# Questions about Ridge Tahoe



## Bob Andrea (Apr 15, 2009)

I will soon be in The Ridge Tahoe - 2br
Does anyone know the following questions?

I know that there are several bldgs, some of which are, - Terrace, Cascade, Neagle, Plaza... are there more?

Which, if any have air conditioning?
Which, if any have washer/drier's in units?
Which, if any have a view of the Lake?
Which, if any have a view of the Valley?
Which, if any have been updated? 

I Thank You in advance for your help.
Bob


----------



## dougp26364 (Apr 15, 2009)

Bob Andrea said:


> I will soon be in The Ridge Tahoe - 2br
> Does anyone know the following questions?
> 
> I know that there are several bldgs, some of which are, - Terrace, Cascade, Neagle, Plaza... are there more?
> ...



I don't believe any of the buildings have AC. It's not really needed up there. We've been twice in July and have been fine without it. It can get downright cold at night on top of the mountain.

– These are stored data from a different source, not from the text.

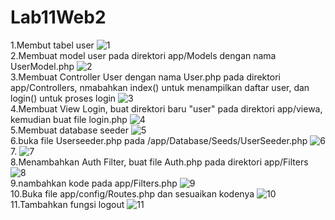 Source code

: # Lab11Web2
1.Membut tabel user
![1](https://user-images.githubusercontent.com/101261241/173828816-a82ffefc-62f3-4848-9249-0d1ae5a7a360.PNG)<br>
2.Membuat model user pada direktori app/Models dengan nama UserModel.php
![2](https://user-images.githubusercontent.com/101261241/173828824-2f569000-fa78-498c-ba9a-d38613324aad.PNG)<br>
3.Membuat Controller User dengan nama User.php pada direktori app/Controllers, nmabahkan index() untuk menampilkan daftar
	user, dan login() untuk proses login
![3](https://user-images.githubusercontent.com/101261241/173828829-6618c754-6106-4434-b34d-dd727da6c6f0.PNG)<br>
4.Membuat View Login, buat direktori baru "user" pada direktori app/viewa, kemudian buat file login.php
![4](https://user-images.githubusercontent.com/101261241/173828838-df8aee80-c3a0-40d0-b295-66e119ddc41d.PNG)<br>
5.Membuat database seeder
![5](https://user-images.githubusercontent.com/101261241/173828841-2bec2553-8dfd-447b-96ae-cf1526f9741f.PNG)<br>
6.buka file Userseeder.php pada /app/Database/Seeds/UserSeeder.php
![6](https://user-images.githubusercontent.com/101261241/173828845-1326766d-f20d-4e05-bba6-3aaeb07df8dd.PNG)<br>
7.
![7](https://user-images.githubusercontent.com/101261241/173828851-8847d305-491b-468c-a12b-1c72e53f0a4f.PNG)<br>
8.Menambahkan Auth Filter, buat file Auth.php pada direktori app/Filters
![8](https://user-images.githubusercontent.com/101261241/173828856-6a154de4-53f5-47be-82d3-83e2fe7ca11c.PNG)<br>
9.nambahkan kode pada app/Filters.php
![9](https://user-images.githubusercontent.com/101261241/173828860-2ed37a1a-ade5-46ea-ad93-58e91fd52be4.PNG)<br>
10.Buka file app/config/Routes.php dan sesuaikan kodenya
![10](https://user-images.githubusercontent.com/101261241/173828862-7d3a81f0-9f39-4496-bb0e-8092d6244eb2.PNG)<br>
11.Tambahkan fungsi logout
![11](https://user-images.githubusercontent.com/101261241/173828868-7448e0f5-fad6-4ffd-b6c0-96a30911bfbb.PNG)<br>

I don't believe any of the units are going to have a significant view of the lake. 

We've always been placed in the Plaza, unit on the side towards Carson Valley have a decent view of the valley. At least the one unit we had on that side had a good view. 

I can' speak for the other building but the Plaze building had washer/dryer combo's. I wouldn't be surprised if ever building had them.

I can think of one more building than you have listed and that would be the Tower building.


----------



## Judy (Apr 15, 2009)

The units in the Neagle buildings have washers and dryers.  They have all been updated within the past few years.  The view depends upon which unit you're assigned. Some have valley views; none have views of the lake.  Some are smoking units and some non-smoking.  I've never been there in summer, so don't know about AC.


----------



## Phill12 (Apr 16, 2009)

We go up every fourth of July week and as stated it cools down in afternoon.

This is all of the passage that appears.